VeDrò 2011: VeDrò nel caos, Stato e società civile
Quest'anno, dal 28 al 31 agosto, parteciperò per la seconda volta a VeDrò, l'happening di cui vi ho raccontato poco meno di un anno fa (qui e qui).
Il tema di quest'anno - quantomai a proposito, pare - è il caos (programma), e il working group a cui partecipo (15. People have the caos) ha l'ambizione di occuparsi di Big society/ Stato/ Società civile/ Start Up/ Crisi/ Federalismo/ Spesa pubblica/ Impresa/ Responsabilità.
La domanda a cui cercheremo di rispondere è: possiamo in Italia progettare il passaggio a civic organizations, espresse dalla società civile, di una serie di funzioni finora esercitate dallo Stato (educazione, sanità, servizi sociali)? Ovvero: può nascere in Italia, e a quali condizioni, la Big Society che persino nella realtà del governo inglese in carica da oltre un anno è ancora poco più che uno slogan del governo Cameron, forse già infranto contro le barricate dei rioters di questo caldo agosto?

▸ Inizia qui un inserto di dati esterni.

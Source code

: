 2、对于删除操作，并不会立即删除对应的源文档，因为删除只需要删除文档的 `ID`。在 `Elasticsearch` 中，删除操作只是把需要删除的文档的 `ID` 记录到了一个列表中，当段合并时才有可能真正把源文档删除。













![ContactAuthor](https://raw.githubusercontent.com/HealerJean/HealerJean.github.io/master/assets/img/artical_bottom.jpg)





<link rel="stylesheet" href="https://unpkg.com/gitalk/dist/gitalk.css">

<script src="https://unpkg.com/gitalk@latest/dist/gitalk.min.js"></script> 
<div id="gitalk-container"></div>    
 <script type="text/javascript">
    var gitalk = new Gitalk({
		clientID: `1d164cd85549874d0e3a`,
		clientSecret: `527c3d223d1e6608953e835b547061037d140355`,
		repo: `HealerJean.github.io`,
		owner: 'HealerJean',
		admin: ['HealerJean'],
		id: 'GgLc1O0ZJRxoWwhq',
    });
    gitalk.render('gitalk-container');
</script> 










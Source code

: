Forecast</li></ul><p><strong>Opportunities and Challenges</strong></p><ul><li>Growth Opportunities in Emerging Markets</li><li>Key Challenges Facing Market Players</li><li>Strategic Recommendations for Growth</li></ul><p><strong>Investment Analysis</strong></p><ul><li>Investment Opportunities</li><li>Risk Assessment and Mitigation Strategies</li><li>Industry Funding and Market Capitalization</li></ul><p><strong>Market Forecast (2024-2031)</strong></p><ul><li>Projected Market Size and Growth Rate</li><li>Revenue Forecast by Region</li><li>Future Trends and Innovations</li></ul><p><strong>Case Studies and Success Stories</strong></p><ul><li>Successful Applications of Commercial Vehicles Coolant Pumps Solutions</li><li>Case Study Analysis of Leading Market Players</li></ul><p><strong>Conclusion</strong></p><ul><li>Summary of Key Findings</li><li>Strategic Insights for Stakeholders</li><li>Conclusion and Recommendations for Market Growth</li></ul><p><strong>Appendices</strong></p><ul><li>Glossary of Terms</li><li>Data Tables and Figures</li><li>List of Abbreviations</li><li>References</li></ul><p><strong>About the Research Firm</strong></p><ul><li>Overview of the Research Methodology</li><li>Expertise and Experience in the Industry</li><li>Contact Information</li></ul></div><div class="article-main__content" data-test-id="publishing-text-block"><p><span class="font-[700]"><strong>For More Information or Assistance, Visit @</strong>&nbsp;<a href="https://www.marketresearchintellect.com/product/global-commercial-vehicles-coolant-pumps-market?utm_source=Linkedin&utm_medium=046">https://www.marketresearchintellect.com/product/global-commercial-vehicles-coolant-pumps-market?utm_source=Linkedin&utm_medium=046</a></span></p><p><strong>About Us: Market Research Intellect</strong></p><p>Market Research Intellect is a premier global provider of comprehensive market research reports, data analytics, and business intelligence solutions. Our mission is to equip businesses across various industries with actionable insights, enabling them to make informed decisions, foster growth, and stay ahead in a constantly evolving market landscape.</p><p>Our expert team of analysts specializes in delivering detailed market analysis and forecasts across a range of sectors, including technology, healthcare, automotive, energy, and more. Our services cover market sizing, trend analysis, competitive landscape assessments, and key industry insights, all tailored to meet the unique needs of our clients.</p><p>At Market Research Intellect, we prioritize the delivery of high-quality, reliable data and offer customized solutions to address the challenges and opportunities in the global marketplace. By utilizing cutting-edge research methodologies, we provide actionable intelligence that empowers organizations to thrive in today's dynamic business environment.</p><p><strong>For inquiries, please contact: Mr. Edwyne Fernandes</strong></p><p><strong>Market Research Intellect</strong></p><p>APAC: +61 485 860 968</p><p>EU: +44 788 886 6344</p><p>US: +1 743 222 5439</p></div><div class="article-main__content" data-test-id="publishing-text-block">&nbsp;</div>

Si parlerà di finanziamento delle imprese sociali (dagli impact bond al venture capital), di monitoraggio delle prestazioni, di premi e sanzioni in base ai risultati: tutto da inventare.

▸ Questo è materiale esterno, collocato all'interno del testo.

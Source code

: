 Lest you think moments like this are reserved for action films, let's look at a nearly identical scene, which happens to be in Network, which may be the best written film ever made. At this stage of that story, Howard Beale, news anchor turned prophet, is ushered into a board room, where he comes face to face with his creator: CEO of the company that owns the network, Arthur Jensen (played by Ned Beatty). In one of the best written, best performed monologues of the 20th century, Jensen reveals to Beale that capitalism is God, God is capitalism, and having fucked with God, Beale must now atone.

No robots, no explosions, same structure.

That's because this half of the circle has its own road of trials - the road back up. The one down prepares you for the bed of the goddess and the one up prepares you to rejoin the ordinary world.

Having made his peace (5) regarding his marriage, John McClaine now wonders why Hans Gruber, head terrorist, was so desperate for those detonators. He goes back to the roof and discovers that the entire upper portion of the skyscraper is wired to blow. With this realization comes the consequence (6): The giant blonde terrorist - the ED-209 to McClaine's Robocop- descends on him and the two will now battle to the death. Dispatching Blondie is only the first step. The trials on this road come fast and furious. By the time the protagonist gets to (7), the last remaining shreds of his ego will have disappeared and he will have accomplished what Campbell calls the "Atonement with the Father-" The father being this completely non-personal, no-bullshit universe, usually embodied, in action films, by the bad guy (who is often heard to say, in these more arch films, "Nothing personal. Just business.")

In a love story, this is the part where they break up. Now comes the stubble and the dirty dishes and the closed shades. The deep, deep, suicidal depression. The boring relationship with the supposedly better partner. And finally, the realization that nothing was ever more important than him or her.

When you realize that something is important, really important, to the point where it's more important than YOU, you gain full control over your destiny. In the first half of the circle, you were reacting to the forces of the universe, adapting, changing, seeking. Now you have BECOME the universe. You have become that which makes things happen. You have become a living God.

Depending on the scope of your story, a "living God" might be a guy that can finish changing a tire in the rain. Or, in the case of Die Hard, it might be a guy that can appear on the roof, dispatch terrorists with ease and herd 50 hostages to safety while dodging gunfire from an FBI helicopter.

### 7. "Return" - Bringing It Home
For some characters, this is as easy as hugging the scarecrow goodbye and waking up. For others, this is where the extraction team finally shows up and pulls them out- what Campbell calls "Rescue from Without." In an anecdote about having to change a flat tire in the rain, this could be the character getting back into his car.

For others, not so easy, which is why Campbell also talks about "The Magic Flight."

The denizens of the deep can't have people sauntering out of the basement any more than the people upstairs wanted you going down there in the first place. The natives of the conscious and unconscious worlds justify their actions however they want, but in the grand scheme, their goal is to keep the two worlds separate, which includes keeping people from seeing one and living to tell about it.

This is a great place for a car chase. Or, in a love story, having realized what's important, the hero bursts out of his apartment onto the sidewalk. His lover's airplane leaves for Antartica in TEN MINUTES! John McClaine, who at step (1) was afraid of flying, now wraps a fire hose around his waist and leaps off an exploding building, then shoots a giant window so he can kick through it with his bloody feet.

Ma quello che più di ogni altra cosa è da inventare in Italia, a mio parere, è il senso civico: quello che ci farebbe dire, se l'avessimo, non "mio figlio va a una scuola migliore di quella del tuo", ma "mettiamo insieme i nostri sforzi per dare a questo quartiere una scuola migliore".
Idee e suggerimenti, come di consueto, benvenuti.

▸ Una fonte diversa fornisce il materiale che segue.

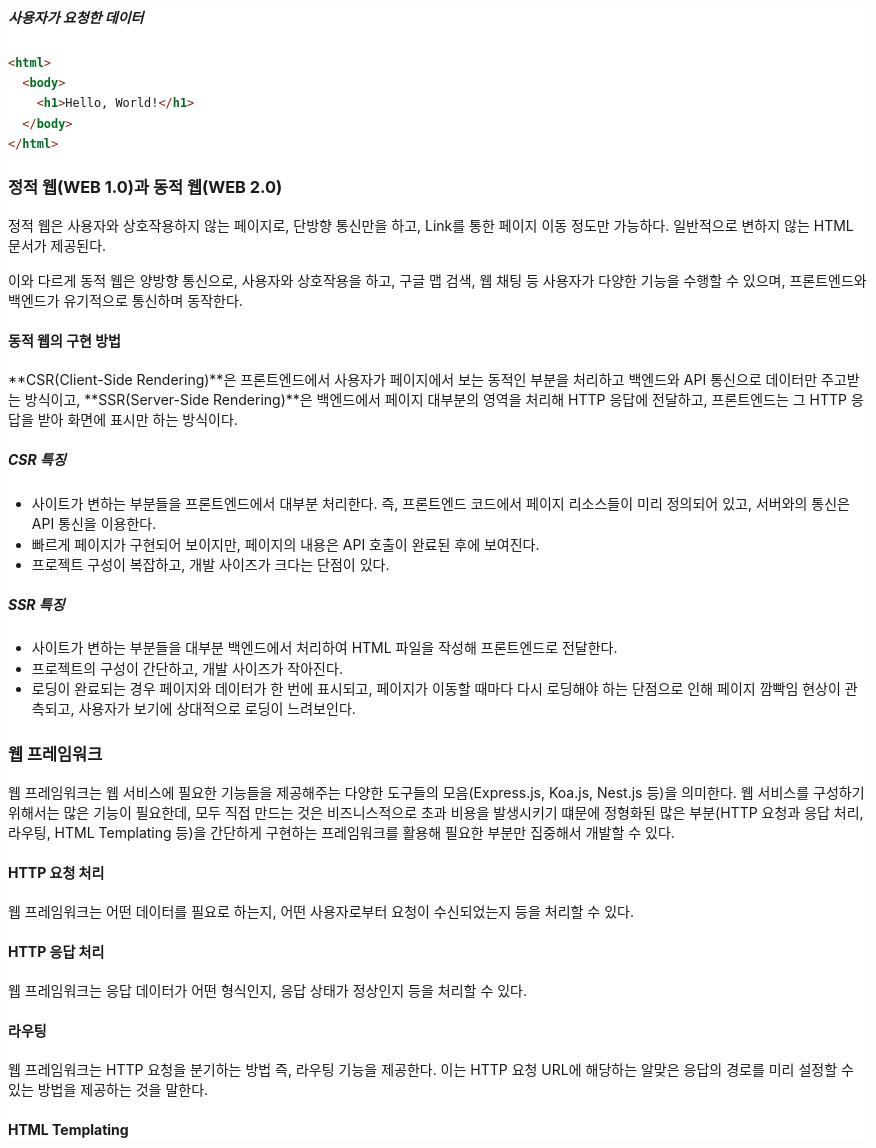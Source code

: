 ##### 사용자가 요청한 데이터

```html
<html>
  <body>
    <h1>Hello, World!</h1>
  </body>
</html>
```

### 정적 웹(WEB 1.0)과 동적 웹(WEB 2.0)

정적 웹은 사용자와 상호작용하지 않는 페이지로, 단방향 통신만을 하고, Link를 통한 페이지 이동 정도만 가능하다. 일반적으로 변하지 않는 HTML 문서가 제공된다.

이와 다르게 동적 웹은 양방향 통신으로, 사용자와 상호작용을 하고, 구글 맵 검색, 웹 채팅 등 사용자가 다양한 기능을 수행할 수 있으며, 프론트엔드와 백엔드가 유기적으로 통신하며 동작한다.

#### 동적 웹의 구현 방법

**CSR(Client-Side Rendering)**은 프론트엔드에서 사용자가 페이지에서 보는 동적인 부분을 처리하고 백엔드와 API 통신으로 데이터만 주고받는 방식이고, **SSR(Server-Side Rendering)**은 백엔드에서 페이지 대부분의 영역을 처리해 HTTP 응답에 전달하고, 프론트엔드는 그 HTTP 응답을 받아 화면에 표시만 하는 방식이다.

##### CSR 특징

- 사이트가 변하는 부분들을 프론트엔드에서 대부분 처리한다. 즉, 프론트엔드 코드에서 페이지 리소스들이 미리 정의되어 있고, 서버와의 통신은 API 통신을 이용한다.
- 빠르게 페이지가 구현되어 보이지만, 페이지의 내용은 API 호출이 완료된 후에 보여진다.
- 프로젝트 구성이 복잡하고, 개발 사이즈가 크다는 단점이 있다.

##### SSR 특징

- 사이트가 변하는 부분들을 대부분 백엔드에서 처리하여 HTML 파일을 작성해 프론트엔드로 전달한다.
- 프로젝트의 구성이 간단하고, 개발 사이즈가 작아진다.
- 로딩이 완료되는 경우 페이지와 데이터가 한 번에 표시되고, 페이지가 이동할 때마다 다시 로딩해야 하는 단점으로 인해 페이지 깜빡임 현상이 관측되고, 사용자가 보기에 상대적으로 로딩이 느려보인다.

### 웹 프레임워크

웹 프레임워크는 웹 서비스에 필요한 기능들을 제공해주는 다양한 도구들의 모음(Express.js, Koa.js, Nest.js 등)을 의미한다. 웹 서비스를 구성하기 위해서는 많은 기능이 필요한데, 모두 직접 만드는 것은 비즈니스적으로 초과 비용을 발생시키기 떄문에 정형화된 많은 부분(HTTP 요청과 응답 처리, 라우팅, HTML Templating 등)을 간단하게 구현하는 프레임워크를 활용해 필요한 부분만 집중해서 개발할 수 있다.

#### HTTP 요청 처리

웹 프레임워크는 어떤 데이터를 필요로 하는지, 어떤 사용자로부터 요청이 수신되었는지 등을 처리할 수 있다.

#### HTTP 응답 처리

웹 프레임워크는 응답 데이터가 어떤 형식인지, 응답 상태가 정상인지 등을 처리할 수 있다.

#### 라우팅

웹 프레임워크는 HTTP 요청을 분기하는 방법 즉, 라우팅 기능을 제공한다. 이는 HTTP 요청 URL에 해당하는 알맞은 응답의 경로를 미리 설정할 수 있는 방법을 제공하는 것을 말한다.

#### HTML Templating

Aggiornamento (21 agosto): grazie alla discussione con Nicola Mattina vi segnalo un Ted Talk di David Cameron intitolato "The Next Age of Government". Era il febbraio 2010 e Cameron era in campagna elettorale. Il debito pubblico globale era di $32 trillion; oggi è oltre i 40. Tutto il resto del talk, visto oggi, dice cose giuste, ma fa un po' tenerezza.